--- Input material Enclosed Below ---

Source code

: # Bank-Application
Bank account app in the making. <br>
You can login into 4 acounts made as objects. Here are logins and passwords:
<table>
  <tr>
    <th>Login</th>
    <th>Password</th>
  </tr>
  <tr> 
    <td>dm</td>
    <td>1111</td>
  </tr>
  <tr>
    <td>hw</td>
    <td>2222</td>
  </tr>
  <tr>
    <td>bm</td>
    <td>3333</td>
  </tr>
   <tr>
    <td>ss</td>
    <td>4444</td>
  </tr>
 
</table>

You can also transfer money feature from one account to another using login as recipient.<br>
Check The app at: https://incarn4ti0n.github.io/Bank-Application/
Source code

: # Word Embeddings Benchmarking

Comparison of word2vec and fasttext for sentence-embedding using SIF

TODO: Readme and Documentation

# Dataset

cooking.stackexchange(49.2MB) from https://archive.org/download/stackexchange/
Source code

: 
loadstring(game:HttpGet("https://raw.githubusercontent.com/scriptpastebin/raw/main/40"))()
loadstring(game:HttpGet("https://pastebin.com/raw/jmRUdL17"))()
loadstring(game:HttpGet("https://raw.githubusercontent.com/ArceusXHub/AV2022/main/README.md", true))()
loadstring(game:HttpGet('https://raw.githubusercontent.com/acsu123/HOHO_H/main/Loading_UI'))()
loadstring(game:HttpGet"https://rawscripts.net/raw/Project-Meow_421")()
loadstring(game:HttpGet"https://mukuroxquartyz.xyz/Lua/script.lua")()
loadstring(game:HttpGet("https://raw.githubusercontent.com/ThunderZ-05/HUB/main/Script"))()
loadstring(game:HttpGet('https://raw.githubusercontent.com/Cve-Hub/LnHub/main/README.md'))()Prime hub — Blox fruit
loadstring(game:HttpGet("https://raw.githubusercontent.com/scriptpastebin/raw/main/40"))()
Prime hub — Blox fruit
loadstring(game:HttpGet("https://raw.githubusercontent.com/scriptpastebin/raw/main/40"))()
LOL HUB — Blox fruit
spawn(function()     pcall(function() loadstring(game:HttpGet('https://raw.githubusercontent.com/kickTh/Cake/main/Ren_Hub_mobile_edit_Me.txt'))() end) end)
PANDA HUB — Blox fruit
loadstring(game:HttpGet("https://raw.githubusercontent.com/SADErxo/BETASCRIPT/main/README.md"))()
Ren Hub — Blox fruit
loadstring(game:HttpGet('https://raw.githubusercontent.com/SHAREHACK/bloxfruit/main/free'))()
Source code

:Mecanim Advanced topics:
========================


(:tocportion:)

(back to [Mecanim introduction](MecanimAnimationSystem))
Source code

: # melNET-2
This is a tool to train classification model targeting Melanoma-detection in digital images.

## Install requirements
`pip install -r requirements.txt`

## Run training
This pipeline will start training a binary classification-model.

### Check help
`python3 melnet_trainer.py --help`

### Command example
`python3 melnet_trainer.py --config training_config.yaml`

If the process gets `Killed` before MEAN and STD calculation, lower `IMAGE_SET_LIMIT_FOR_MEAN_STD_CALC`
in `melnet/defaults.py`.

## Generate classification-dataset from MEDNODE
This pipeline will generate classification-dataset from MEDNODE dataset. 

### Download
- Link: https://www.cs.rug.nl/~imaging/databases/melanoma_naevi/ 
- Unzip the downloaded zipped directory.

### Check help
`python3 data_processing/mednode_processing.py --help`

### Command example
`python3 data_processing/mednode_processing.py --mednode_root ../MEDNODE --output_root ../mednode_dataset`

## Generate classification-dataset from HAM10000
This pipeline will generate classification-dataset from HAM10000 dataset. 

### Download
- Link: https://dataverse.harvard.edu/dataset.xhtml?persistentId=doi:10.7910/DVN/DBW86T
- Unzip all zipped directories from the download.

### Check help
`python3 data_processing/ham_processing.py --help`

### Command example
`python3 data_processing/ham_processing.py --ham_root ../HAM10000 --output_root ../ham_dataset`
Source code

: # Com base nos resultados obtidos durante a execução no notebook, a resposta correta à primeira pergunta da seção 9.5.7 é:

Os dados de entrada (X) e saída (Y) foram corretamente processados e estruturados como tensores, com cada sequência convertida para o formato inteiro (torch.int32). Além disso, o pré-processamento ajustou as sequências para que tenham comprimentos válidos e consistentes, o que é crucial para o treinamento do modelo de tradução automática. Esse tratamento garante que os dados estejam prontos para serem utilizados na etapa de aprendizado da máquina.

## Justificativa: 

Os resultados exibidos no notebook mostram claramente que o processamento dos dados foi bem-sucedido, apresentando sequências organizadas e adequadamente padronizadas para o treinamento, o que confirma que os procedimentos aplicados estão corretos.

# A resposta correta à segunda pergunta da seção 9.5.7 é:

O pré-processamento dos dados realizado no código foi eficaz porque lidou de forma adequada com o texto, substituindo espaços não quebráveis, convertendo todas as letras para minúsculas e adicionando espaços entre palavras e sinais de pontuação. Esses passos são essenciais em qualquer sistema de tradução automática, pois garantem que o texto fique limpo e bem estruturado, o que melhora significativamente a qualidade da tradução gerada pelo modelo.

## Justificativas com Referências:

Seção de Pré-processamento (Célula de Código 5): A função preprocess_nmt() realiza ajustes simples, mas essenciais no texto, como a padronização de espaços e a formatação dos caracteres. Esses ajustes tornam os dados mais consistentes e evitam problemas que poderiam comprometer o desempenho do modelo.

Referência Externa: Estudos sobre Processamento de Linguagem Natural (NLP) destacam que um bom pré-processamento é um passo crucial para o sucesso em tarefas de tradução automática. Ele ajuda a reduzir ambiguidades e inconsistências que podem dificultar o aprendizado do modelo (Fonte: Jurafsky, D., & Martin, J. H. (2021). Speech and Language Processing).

--- End of Enclosed Input material ---

§ **About this task**: Search the listing above for lines containing "essenciais", and copy them.

§ **Exercise response**:
O pré-processamento dos dados realizado no código foi eficaz porque lidou de forma adequada com o texto, substituindo espaços não quebráveis, convertendo todas as letras para minúsculas e adicionando espaços entre palavras e sinais de pontuação. Esses passos são essenciais em qualquer sistema de tradução automática, pois garantem que o texto fique limpo e bem estruturado, o que melhora significativamente a qualidade da tradução gerada pelo modelo.
Seção de Pré-processamento (Célula de Código 5): A função preprocess_nmt() realiza ajustes simples, mas essenciais no texto, como a padronização de espaços e a formatação dos caracteres. Esses ajustes tornam os dados mais consistentes e evitam problemas que poderiam comprometer o desempenho do modelo.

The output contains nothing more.